### Directions for this task
Copy out, from the data below, each line in which the word "status" occurs.
══ Provided records
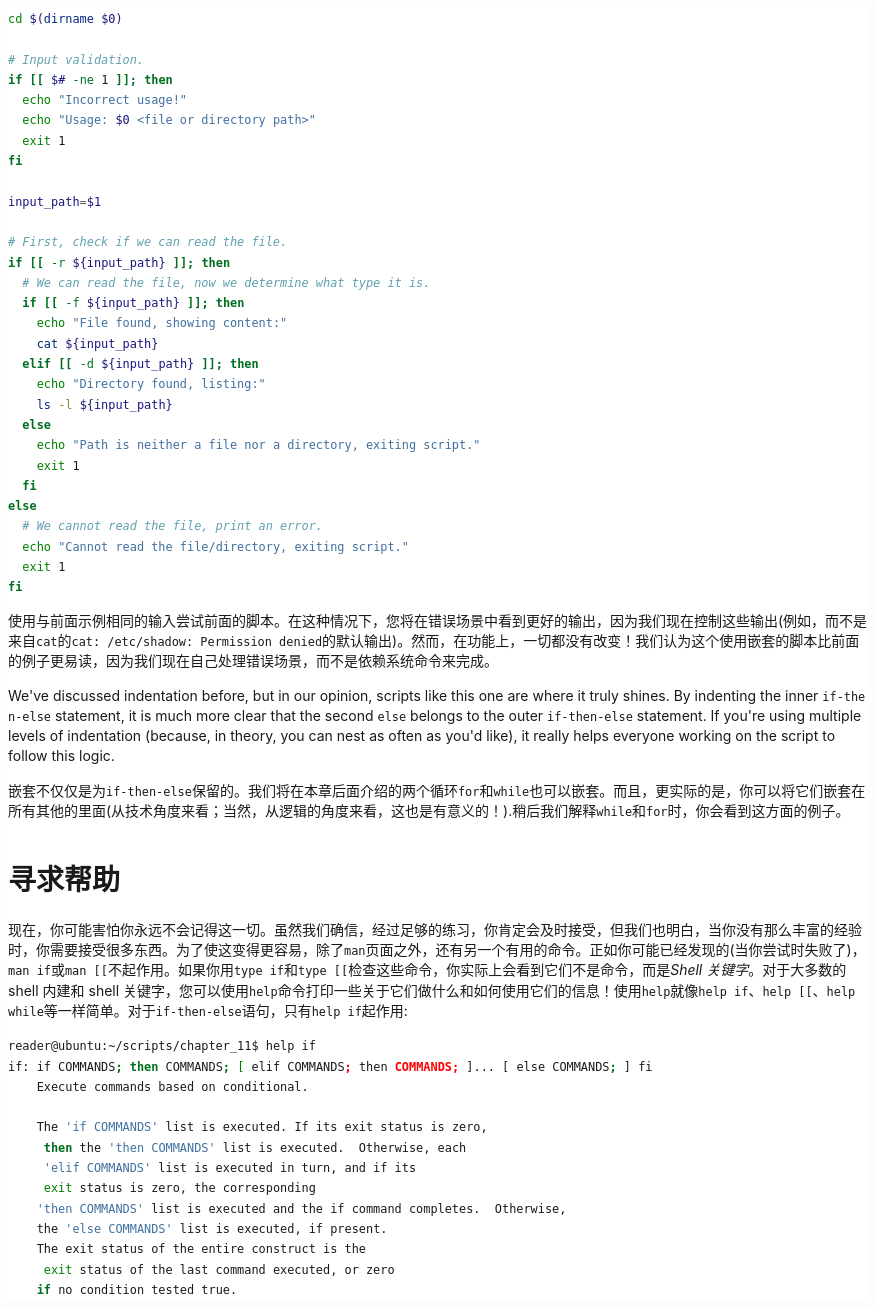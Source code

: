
 ```sh
cd $(dirname $0)

# Input validation.
if [[ $# -ne 1 ]]; then
  echo "Incorrect usage!"
  echo "Usage: $0 <file or directory path>"
  exit 1
fi

input_path=$1

# First, check if we can read the file.
if [[ -r ${input_path} ]]; then
  # We can read the file, now we determine what type it is.
  if [[ -f ${input_path} ]]; then
    echo "File found, showing content:"
    cat ${input_path} 
  elif [[ -d ${input_path} ]]; then
    echo "Directory found, listing:"
    ls -l ${input_path} 
  else
    echo "Path is neither a file nor a directory, exiting script."
    exit 1
  fi
else
  # We cannot read the file, print an error.
  echo "Cannot read the file/directory, exiting script."
  exit 1
fi
```

使用与前面示例相同的输入尝试前面的脚本。在这种情况下，您将在错误场景中看到更好的输出，因为我们现在控制这些输出(例如，而不是来自`cat`的`cat: /etc/shadow: Permission denied`的默认输出)。然而，在功能上，一切都没有改变！我们认为这个使用嵌套的脚本比前面的例子更易读，因为我们现在自己处理错误场景，而不是依赖系统命令来完成。

We've discussed indentation before, but in our opinion, scripts like this one are where it truly shines. By indenting the inner `if-then-else` statement, it is much more clear that the second `else` belongs to the outer `if-then-else` statement. If you're using multiple levels of indentation (because, in theory, you can nest as often as you'd like), it really helps everyone working on the script to follow this logic.

嵌套不仅仅是为`if-then-else`保留的。我们将在本章后面介绍的两个循环`for`和`while`也可以嵌套。而且，更实际的是，你可以将它们嵌套在所有其他的里面(从技术角度来看；当然，从逻辑的角度来看，这也是有意义的！).稍后我们解释`while`和`for`时，你会看到这方面的例子。

# 寻求帮助

现在，你可能害怕你永远不会记得这一切。虽然我们确信，经过足够的练习，你肯定会及时接受，但我们也明白，当你没有那么丰富的经验时，你需要接受很多东西。为了使这变得更容易，除了`man`页面之外，还有另一个有用的命令。正如你可能已经发现的(当你尝试时失败了)，`man if`或`man [[`不起作用。如果你用`type if`和`type [[`检查这些命令，你实际上会看到它们不是命令，而是*Shell 关键字*。对于大多数的 shell 内建和 shell 关键字，您可以使用`help`命令打印一些关于它们做什么和如何使用它们的信息！使用`help`就像`help if`、`help [[`、`help while`等一样简单。对于`if-then-else`语句，只有`help if`起作用:

```sh
reader@ubuntu:~/scripts/chapter_11$ help if
if: if COMMANDS; then COMMANDS; [ elif COMMANDS; then COMMANDS; ]... [ else COMMANDS; ] fi
    Execute commands based on conditional.

    The 'if COMMANDS' list is executed. If its exit status is zero,
     then the 'then COMMANDS' list is executed.  Otherwise, each 
     'elif COMMANDS' list is executed in turn, and if its 
     exit status is zero, the corresponding
    'then COMMANDS' list is executed and the if command completes.  Otherwise,
    the 'else COMMANDS' list is executed, if present. 
    The exit status of the entire construct is the 
     exit status of the last command executed, or zero
    if no condition tested true.
```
════
### Answer for the task
    The 'if COMMANDS' list is executed. If its exit status is zero,
     exit status is zero, the corresponding
    The exit status of the entire construct is the 
     exit status of the last command executed, or zero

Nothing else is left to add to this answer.